-------- Records supplied
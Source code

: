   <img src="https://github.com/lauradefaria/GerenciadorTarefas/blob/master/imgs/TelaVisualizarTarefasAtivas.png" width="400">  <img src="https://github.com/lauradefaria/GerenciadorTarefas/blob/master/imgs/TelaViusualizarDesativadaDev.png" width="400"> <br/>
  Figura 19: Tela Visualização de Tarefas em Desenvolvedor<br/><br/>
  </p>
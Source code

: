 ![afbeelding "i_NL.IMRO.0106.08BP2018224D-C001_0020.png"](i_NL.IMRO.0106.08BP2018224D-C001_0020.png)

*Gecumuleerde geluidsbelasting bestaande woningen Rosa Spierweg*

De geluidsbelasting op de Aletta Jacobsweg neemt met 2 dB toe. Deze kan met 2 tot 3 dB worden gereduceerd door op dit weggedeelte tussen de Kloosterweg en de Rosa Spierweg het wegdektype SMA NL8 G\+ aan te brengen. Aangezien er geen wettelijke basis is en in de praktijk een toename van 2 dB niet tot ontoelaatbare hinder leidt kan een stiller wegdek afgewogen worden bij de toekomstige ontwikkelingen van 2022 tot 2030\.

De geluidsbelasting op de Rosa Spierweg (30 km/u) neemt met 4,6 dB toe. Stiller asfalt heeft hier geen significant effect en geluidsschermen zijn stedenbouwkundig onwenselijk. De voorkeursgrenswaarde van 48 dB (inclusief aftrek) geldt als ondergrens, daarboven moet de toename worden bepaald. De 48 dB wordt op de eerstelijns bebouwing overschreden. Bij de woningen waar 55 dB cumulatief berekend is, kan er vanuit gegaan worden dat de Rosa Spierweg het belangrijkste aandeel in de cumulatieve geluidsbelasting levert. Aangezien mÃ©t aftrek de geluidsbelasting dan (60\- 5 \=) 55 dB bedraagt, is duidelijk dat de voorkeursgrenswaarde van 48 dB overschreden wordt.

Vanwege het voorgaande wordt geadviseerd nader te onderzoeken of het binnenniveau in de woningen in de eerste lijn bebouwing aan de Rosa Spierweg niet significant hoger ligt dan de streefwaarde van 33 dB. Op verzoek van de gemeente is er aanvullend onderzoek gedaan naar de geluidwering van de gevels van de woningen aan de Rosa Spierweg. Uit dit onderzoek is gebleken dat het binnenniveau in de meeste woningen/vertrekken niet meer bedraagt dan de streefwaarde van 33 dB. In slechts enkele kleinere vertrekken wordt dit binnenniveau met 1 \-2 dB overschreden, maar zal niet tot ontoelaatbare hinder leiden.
----------------
### [Work to complete]
Tell how many lines in the entries above include the string "bedraagt", and write nothing but the number.

### [Finished task]
2